- TASK DETAILS
Would you write out all of the entries below, exactly as they stand?

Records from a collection
--- START ---

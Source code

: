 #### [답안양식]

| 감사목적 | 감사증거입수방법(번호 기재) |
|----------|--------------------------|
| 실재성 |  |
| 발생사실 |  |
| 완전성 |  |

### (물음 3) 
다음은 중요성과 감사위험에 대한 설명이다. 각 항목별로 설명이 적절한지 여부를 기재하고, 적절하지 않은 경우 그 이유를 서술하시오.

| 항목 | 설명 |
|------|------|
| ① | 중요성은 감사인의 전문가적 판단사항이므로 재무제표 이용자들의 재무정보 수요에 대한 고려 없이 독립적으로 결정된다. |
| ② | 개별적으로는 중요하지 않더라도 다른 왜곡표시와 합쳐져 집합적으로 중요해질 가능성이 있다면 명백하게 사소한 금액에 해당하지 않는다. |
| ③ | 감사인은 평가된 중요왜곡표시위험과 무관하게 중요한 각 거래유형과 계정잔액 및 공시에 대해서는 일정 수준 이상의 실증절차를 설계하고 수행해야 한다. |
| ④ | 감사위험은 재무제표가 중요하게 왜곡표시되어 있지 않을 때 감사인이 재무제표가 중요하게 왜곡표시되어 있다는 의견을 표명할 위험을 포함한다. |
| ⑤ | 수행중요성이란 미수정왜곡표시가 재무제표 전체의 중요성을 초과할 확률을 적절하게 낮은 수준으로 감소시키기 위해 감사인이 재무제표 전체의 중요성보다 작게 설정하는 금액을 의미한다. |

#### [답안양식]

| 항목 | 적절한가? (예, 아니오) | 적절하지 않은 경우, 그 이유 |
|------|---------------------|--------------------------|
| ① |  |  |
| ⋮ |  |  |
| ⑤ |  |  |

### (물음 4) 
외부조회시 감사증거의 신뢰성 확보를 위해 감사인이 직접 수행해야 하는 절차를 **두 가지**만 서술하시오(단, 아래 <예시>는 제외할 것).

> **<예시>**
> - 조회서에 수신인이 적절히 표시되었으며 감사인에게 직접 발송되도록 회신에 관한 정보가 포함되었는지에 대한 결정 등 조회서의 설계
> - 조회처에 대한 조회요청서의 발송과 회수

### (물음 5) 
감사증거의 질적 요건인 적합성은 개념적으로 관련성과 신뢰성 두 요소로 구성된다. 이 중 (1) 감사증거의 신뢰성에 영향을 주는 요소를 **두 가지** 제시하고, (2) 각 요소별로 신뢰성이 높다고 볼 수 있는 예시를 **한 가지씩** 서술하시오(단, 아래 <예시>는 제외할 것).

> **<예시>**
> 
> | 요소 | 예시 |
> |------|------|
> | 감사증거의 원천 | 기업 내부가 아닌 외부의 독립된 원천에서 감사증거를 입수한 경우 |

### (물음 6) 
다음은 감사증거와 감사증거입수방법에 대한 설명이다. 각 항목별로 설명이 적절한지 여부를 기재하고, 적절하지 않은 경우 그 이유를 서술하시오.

--- END ---

- EXERCISE RESULT
Source code

: #### [답안양식]

| 감사목적 | 감사증거입수방법(번호 기재) |
|----------|--------------------------|
| 실재성 |  |
| 발생사실 |  |
| 완전성 |  |

### (물음 3) 
다음은 중요성과 감사위험에 대한 설명이다. 각 항목별로 설명이 적절한지 여부를 기재하고, 적절하지 않은 경우 그 이유를 서술하시오.

| 항목 | 설명 |
|------|------|
| ① | 중요성은 감사인의 전문가적 판단사항이므로 재무제표 이용자들의 재무정보 수요에 대한 고려 없이 독립적으로 결정된다. |
| ② | 개별적으로는 중요하지 않더라도 다른 왜곡표시와 합쳐져 집합적으로 중요해질 가능성이 있다면 명백하게 사소한 금액에 해당하지 않는다. |
| ③ | 감사인은 평가된 중요왜곡표시위험과 무관하게 중요한 각 거래유형과 계정잔액 및 공시에 대해서는 일정 수준 이상의 실증절차를 설계하고 수행해야 한다. |
| ④ | 감사위험은 재무제표가 중요하게 왜곡표시되어 있지 않을 때 감사인이 재무제표가 중요하게 왜곡표시되어 있다는 의견을 표명할 위험을 포함한다. |
| ⑤ | 수행중요성이란 미수정왜곡표시가 재무제표 전체의 중요성을 초과할 확률을 적절하게 낮은 수준으로 감소시키기 위해 감사인이 재무제표 전체의 중요성보다 작게 설정하는 금액을 의미한다. |

#### [답안양식]

| 항목 | 적절한가? (예, 아니오) | 적절하지 않은 경우, 그 이유 |
|------|---------------------|--------------------------|
| ① |  |  |
| ⋮ |  |  |
| ⑤ |  |  |

### (물음 4) 
외부조회시 감사증거의 신뢰성 확보를 위해 감사인이 직접 수행해야 하는 절차를 **두 가지**만 서술하시오(단, 아래 <예시>는 제외할 것).

> **<예시>**
> - 조회서에 수신인이 적절히 표시되었으며 감사인에게 직접 발송되도록 회신에 관한 정보가 포함되었는지에 대한 결정 등 조회서의 설계
> - 조회처에 대한 조회요청서의 발송과 회수

### (물음 5) 
감사증거의 질적 요건인 적합성은 개념적으로 관련성과 신뢰성 두 요소로 구성된다. 이 중 (1) 감사증거의 신뢰성에 영향을 주는 요소를 **두 가지** 제시하고, (2) 각 요소별로 신뢰성이 높다고 볼 수 있는 예시를 **한 가지씩** 서술하시오(단, 아래 <예시>는 제외할 것).

> **<예시>**
> 
> | 요소 | 예시 |
> |------|------|
> | 감사증거의 원천 | 기업 내부가 아닌 외부의 독립된 원천에서 감사증거를 입수한 경우 |

### (물음 6) 
다음은 감사증거와 감사증거입수방법에 대한 설명이다. 각 항목별로 설명이 적절한지 여부를 기재하고, 적절하지 않은 경우 그 이유를 서술하시오.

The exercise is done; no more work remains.